Purple Pill: What Happened

Two weeks ago, I posted and published about a tool I wrote called Purple Pill, which used a bug in the ATI Vista x64 Video Driver to allow unsigned drivers to load. Within an hour, I pulled off the tool and the post, on my own accord, due to the fact I discovered ATI was not made aware of this particular flaw, and I wanted to follow responsible disclosure and allow ATI to fix their driver.

This flaw was especially severe, as it could be used for other purposes — including allowing a guest user access to a SYSTEM token, if the user was using a computer with an ATI Video Card. Therefore, it could have significant security implications beyond my original goal of bypassing Driver Signing on 64-bit Vista. On systems without the driver, administrative privileges would be required for any kind of attack. I originally thought this flaw had been reported to ATI since it was disclosed publically at Blackhat — something that’s usually only done once the presenter has notified the company. In this case, it seems this was not done, and I made an incorrect assumption. I should’ve checked the status of the flaw on my own, before posting the tool and I apologize for not having done so.

As for the act of bypassing driver signing, while I still disagree with Microsoft’s policy of not allowing users to set a permanent policy to explicitly allow this (at their own risk, perhaps even voiding support/warranty options), I have come to realize that attacking this policy isn’t the way to go. Microsoft has decided that Code Integrity is a new part of their security model and it’s not about to go away. Using kernel bugs to subvert it means that these measures would eventually be fixed, while exploiting 3rd party drivers potentially allows malware to figure out how to do this as well, and use the 3rd party driver maliciously. It is also a method that can be protected against, since Vista does have the ability to do per-driver blocking, and once the 3rd party vendor has upgraded all the customers, the older driver can be killed (or even shimmed against, since various kernel infrastructure in Vista allows for this kind of real-time patching).

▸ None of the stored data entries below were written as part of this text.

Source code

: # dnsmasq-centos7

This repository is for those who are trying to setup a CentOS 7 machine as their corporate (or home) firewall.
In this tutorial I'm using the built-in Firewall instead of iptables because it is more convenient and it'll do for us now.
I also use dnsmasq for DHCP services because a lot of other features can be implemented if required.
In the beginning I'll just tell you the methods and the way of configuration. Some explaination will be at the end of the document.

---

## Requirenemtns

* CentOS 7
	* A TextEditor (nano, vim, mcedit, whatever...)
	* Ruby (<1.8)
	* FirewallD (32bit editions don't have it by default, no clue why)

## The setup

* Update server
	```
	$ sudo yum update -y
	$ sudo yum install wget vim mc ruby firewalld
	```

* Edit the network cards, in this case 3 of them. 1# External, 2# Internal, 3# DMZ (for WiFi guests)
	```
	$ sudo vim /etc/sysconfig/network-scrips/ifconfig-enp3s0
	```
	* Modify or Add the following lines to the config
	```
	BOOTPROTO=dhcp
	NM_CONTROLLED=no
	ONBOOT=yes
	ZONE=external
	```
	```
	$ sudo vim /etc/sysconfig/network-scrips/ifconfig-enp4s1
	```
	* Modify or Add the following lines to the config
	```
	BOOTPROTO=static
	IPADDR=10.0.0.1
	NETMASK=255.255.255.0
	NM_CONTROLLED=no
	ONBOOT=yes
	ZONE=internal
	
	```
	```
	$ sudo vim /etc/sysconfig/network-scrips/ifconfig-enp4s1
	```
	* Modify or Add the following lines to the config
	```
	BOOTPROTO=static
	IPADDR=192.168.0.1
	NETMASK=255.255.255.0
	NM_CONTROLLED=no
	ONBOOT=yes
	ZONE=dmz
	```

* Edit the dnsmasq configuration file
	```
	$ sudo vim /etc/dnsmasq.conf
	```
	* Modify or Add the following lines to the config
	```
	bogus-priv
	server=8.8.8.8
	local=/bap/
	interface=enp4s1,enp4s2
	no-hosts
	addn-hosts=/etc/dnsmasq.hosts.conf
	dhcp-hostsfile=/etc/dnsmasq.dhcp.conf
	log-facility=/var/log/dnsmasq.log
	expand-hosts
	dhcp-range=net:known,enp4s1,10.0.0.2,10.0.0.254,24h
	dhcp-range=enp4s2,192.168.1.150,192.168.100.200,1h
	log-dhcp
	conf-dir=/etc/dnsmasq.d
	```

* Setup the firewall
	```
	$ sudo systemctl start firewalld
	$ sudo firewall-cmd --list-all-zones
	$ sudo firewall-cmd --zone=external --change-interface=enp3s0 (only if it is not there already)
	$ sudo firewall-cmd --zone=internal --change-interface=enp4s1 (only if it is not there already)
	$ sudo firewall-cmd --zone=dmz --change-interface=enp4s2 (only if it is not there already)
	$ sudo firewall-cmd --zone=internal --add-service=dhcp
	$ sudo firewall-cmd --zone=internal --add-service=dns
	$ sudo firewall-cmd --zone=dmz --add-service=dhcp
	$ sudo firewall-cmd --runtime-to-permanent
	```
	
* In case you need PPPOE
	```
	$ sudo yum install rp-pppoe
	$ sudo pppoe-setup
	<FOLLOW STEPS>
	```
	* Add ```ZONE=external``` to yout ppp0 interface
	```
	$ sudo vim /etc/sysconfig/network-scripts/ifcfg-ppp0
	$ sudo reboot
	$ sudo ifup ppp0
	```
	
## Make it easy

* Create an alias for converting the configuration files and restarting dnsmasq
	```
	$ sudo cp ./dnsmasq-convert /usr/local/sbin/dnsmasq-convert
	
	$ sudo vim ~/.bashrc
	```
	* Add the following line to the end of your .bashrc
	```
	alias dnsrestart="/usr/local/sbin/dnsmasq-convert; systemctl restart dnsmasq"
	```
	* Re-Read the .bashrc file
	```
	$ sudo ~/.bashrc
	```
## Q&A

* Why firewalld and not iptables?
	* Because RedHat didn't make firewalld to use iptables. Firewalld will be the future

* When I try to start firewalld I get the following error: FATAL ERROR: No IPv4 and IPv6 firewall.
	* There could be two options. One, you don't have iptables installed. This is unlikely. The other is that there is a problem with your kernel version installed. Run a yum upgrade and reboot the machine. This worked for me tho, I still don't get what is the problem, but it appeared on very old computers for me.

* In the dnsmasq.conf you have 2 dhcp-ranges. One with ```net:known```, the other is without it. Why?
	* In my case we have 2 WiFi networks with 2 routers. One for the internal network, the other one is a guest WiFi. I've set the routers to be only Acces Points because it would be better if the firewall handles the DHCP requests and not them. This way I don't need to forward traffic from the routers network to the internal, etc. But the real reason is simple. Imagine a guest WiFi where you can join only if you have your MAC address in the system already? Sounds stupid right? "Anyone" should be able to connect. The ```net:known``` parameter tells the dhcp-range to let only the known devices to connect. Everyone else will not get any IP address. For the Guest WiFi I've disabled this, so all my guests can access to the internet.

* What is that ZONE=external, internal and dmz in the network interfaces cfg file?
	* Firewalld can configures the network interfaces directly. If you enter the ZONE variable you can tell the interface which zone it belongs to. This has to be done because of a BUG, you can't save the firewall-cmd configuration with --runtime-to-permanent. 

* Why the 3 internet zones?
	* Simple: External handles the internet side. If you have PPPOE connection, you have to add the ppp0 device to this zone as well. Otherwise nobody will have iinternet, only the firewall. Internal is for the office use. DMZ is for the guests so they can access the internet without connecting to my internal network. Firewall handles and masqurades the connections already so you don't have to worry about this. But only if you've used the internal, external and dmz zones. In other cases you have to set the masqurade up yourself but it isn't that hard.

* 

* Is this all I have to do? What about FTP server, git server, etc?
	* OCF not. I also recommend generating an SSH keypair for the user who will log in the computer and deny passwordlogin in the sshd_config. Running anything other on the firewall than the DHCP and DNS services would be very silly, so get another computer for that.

I am currently exploring other avenues for allowing open source drivers to function on 64-bit Vista without requiring developers to pay for a certificate and deal with the  code signing authorities, while still respecting Vista’s KMCS policy, and continuing to protect against malicious drivers using such a method for their own gain. It is my hope to find a solution which will both please Microsoft and the KMCS policy, as well as make life easy for open source developers (and other non-commercial hobbyists) which for whatever reason don’t want to, or cannot, pay for a certificate.

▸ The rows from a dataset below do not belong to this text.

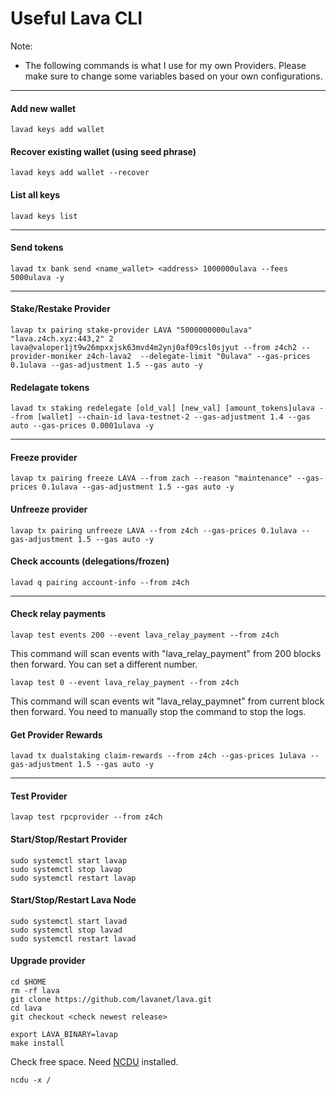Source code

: # Useful Lava CLI

Note:

* The following commands is what I use for my own Providers. Please make sure to change some variables based on your own configurations.

***

#### Add new wallet

```
lavad keys add wallet
```

#### Recover existing wallet (using seed phrase)

```
lavad keys add wallet --recover
```

#### List all keys

```
lavad keys list
```

***

#### Send tokens

```
lavad tx bank send <name_wallet> <address> 1000000ulava --fees 5000ulava -y
```

***

#### Stake/Restake Provider

```
lavap tx pairing stake-provider LAVA "5000000000ulava" "lava.z4ch.xyz:443,2" 2 lava@valoper1jt9w26mpxxjsk63mvd4m2ynj0af09csl0sjyut --from z4ch2 --provider-moniker z4ch-lava2  --delegate-limit "0ulava" --gas-prices 0.1ulava --gas-adjustment 1.5 --gas auto -y
```

#### Redelagate tokens

```
lavad tx staking redelegate [old_val] [new_val] [amount_tokens]ulava --from [wallet] --chain-id lava-testnet-2 --gas-adjustment 1.4 --gas auto --gas-prices 0.0001ulava -y
```

***

#### Freeze provider

```
lavap tx pairing freeze LAVA --from zach --reason "maintenance" --gas-prices 0.1ulava --gas-adjustment 1.5 --gas auto -y
```

#### Unfreeze provider

```
lavap tx pairing unfreeze LAVA --from z4ch --gas-prices 0.1ulava --gas-adjustment 1.5 --gas auto -y
```

#### Check accounts (delegations/frozen)

```
lavad q pairing account-info --from z4ch
```

***

#### Check relay payments

```
lavap test events 200 --event lava_relay_payment --from z4ch
```

This command will scan events with "lava\_relay\_payment" from 200 blocks then forward. You can set a different number.

```
lavap test 0 --event lava_relay_payment --from z4ch
```

This command will scan events wit "lava\_relay\_paymnet" from current block then forward. You need to manually stop the command to stop the logs.

#### Get Provider Rewards

```
lavad tx dualstaking claim-rewards --from z4ch --gas-prices 1ulava --gas-adjustment 1.5 --gas auto -y
```

***

#### Test Provider

```
lavap test rpcprovider --from z4ch
```

#### Start/Stop/Restart Provider

```
sudo systemctl start lavap
sudo systemctl stop lavap
sudo systemctl restart lavap
```

#### Start/Stop/Restart Lava Node

```
sudo systemctl start lavad
sudo systemctl stop lavad
sudo systemctl restart lavad
```

#### Upgrade provider

```
cd $HOME
rm -rf lava
git clone https://github.com/lavanet/lava.git
cd lava
git checkout <check newest release>

export LAVA_BINARY=lavap
make install
```

Check free space. Need [NCDU](https://ostechnix.com/check-disk-space-usage-linux-using-ncdu/) installed.

```
ncdu -x /
```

3 Responses to “Purple Pill: What Happened”

  1. ericuday says:

    Hi Alex, this is Eric Kumar from Authentium Inc. (www.authentium.com). I am an Anti-Virus Researcher here. I had come across your blog post about “Purple Pill” a few months ago, but hadn’t had a chance to contact you about it. I wanted to ask if you could please provide me access to the tool? I would like to look at it for research purposes. I am starting to learn about kernel debugging and kernel mode drivers pertaining to rootkits on Windows. It would be great if I could also look at the source code for learning purposes.

    Regards,
    Eric Kumar
    Contact Info: ekumar at authentium dot com
    Blog: http://fightmalware.blogspot.com

  2. fourpastmidnight says:

    I, too, hope that some compromise can be made with driver signing and 64-bit Windows. I’m still using 32-bit and it is a goal of mine to write a driver for reiserfs3 for Windows (existing drivers, of which I’m only aware of 1, do not work as seamlessly as they should). However, if I upgrade to 64-bit Vista, I will not be able to use this driver. As a hobbyist, I can’t afford (nor do I want) to pay $10,000 to have my driver tested and signed. I just want to use it. I hope MS wakes up and smells the roses. MS used to pride itself on letting people use their PCs easily and with ingenuity. Now, they have taken that away.

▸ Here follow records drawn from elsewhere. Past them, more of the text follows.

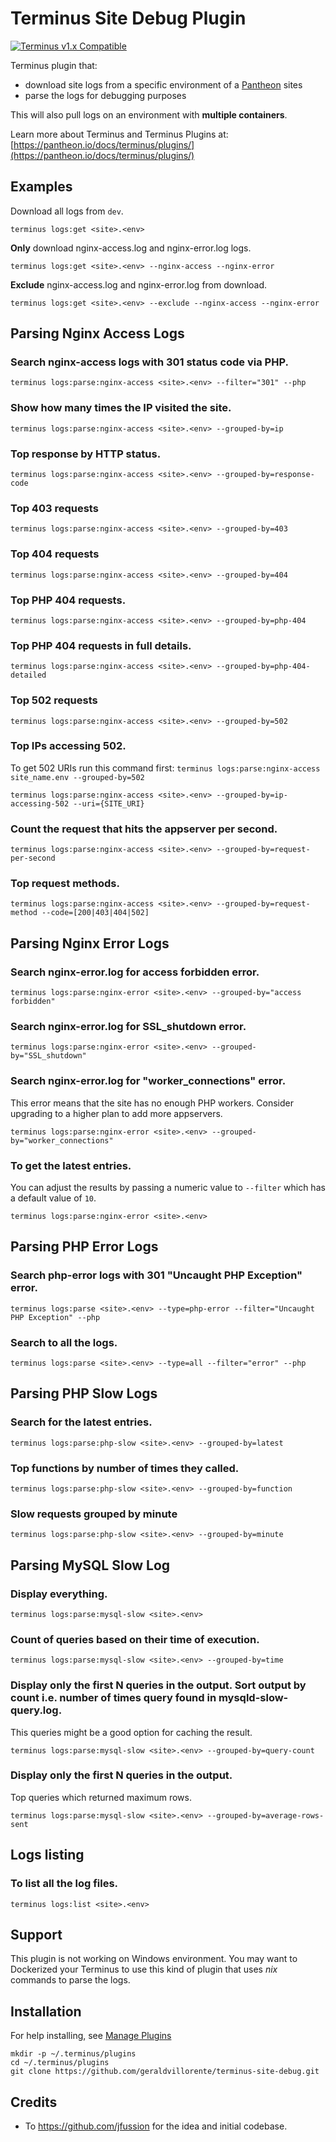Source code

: # Terminus Site Debug Plugin

[![Terminus v1.x Compatible](https://img.shields.io/badge/terminus-v1.x-green.svg)](https://github.com/geraldvillorente/terminus-logs/tree/1.x)

Terminus plugin that:
* download site logs from a specific environment of a [Pantheon](https://www.pantheon.io) sites
* parse the logs for debugging purposes

This will also pull logs on an environment with __multiple containers__.

Learn more about Terminus and Terminus Plugins at:
[https://pantheon.io/docs/terminus/plugins/](https://pantheon.io/docs/terminus/plugins/)

## Examples

Download all logs from `dev`.
```
terminus logs:get <site>.<env>
```

**Only** download nginx-access.log and nginx-error.log logs.
```
terminus logs:get <site>.<env> --nginx-access --nginx-error
```

**Exclude** nginx-access.log and nginx-error.log from download.
```
terminus logs:get <site>.<env> --exclude --nginx-access --nginx-error
```

## Parsing Nginx Access Logs

### Search **nginx-access** logs with 301 status code via PHP.
```
terminus logs:parse:nginx-access <site>.<env> --filter="301" --php
```
### Show how many times the IP visited the site.
```
terminus logs:parse:nginx-access <site>.<env> --grouped-by=ip
```
### Top response by HTTP status.
```
terminus logs:parse:nginx-access <site>.<env> --grouped-by=response-code
```
### Top 403 requests
```
terminus logs:parse:nginx-access <site>.<env> --grouped-by=403
```
### Top 404 requests
```
terminus logs:parse:nginx-access <site>.<env> --grouped-by=404
```
### Top PHP 404 requests.
```
terminus logs:parse:nginx-access <site>.<env> --grouped-by=php-404
```
### Top PHP 404 requests in full details.
```
terminus logs:parse:nginx-access <site>.<env> --grouped-by=php-404-detailed
```
### Top 502 requests
```
terminus logs:parse:nginx-access <site>.<env> --grouped-by=502
```
### Top IPs accessing 502. 
To get 502 URIs run this command first: `terminus logs:parse:nginx-access site_name.env --grouped-by=502`
```
terminus logs:parse:nginx-access <site>.<env> --grouped-by=ip-accessing-502 --uri={SITE_URI}
```
### Count the request that hits the appserver per second.
```
terminus logs:parse:nginx-access <site>.<env> --grouped-by=request-per-second
```
### Top request methods.
```
terminus logs:parse:nginx-access <site>.<env> --grouped-by=request-method --code=[200|403|404|502]
```

## Parsing Nginx Error Logs

### Search nginx-error.log for access forbidden error.
```
terminus logs:parse:nginx-error <site>.<env> --grouped-by="access forbidden" 
```
### Search nginx-error.log for SSL_shutdown error.
```
terminus logs:parse:nginx-error <site>.<env> --grouped-by="SSL_shutdown" 
```
### Search nginx-error.log for "worker_connections" error. 
This error means that the site has no enough PHP workers. Consider upgrading to a higher plan to add more appservers.
```
terminus logs:parse:nginx-error <site>.<env> --grouped-by="worker_connections" 
```
### To get the latest entries. 
You can adjust the results by passing a numeric value to `--filter` which has a default value of `10`.
```
terminus logs:parse:nginx-error <site>.<env>
```

## Parsing PHP Error Logs

### Search **php-error** logs with 301 "Uncaught PHP Exception" error.
```
terminus logs:parse <site>.<env> --type=php-error --filter="Uncaught PHP Exception" --php
```
### Search to all the logs.
```
terminus logs:parse <site>.<env> --type=all --filter="error" --php
```

## Parsing PHP Slow Logs

### Search for the latest entries.
```
terminus logs:parse:php-slow <site>.<env> --grouped-by=latest 
```
### Top functions by number of times they called.
```
terminus logs:parse:php-slow <site>.<env> --grouped-by=function
```
### Slow requests grouped by minute
```
terminus logs:parse:php-slow <site>.<env> --grouped-by=minute
```

## Parsing MySQL Slow Log

### Display everything.
```
terminus logs:parse:mysql-slow <site>.<env> 
```
### Count of queries based on their time of execution. 
```
terminus logs:parse:mysql-slow <site>.<env> --grouped-by=time
```
### Display only the first N queries in the output. Sort output by count i.e. number of times query found in mysqld-slow-query.log.
This queries might be a good option for caching the result.
```
terminus logs:parse:mysql-slow <site>.<env> --grouped-by=query-count 
```
### Display only the first N queries in the output. 
Top queries which returned maximum rows.
```
terminus logs:parse:mysql-slow <site>.<env> --grouped-by=average-rows-sent
```

## Logs listing

### To list all the log files.
```
terminus logs:list <site>.<env>
```

## Support
This plugin is not working on Windows environment. You may want to Dockerized your Terminus to use this kind of plugin that uses *nix* commands to parse the logs.

## Installation
For help installing, see [Manage Plugins](https://pantheon.io/docs/terminus/plugins/)
```
mkdir -p ~/.terminus/plugins
cd ~/.terminus/plugins
git clone https://github.com/geraldvillorente/terminus-site-debug.git
```

## Credits 
* To https://github.com/jfussion for the idea and initial codebase.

    Another example is at my company, we use an unsigned driver provided by a vendor that talks to a specialized piece of hardware used in the temperature process control industry. What happens when x64 is mainstream? It will cost our vendor thousands to get the driver signed and our prices will go up and we will no longer be able to provide this flagship product. Requiring driver signing is bad news for small business.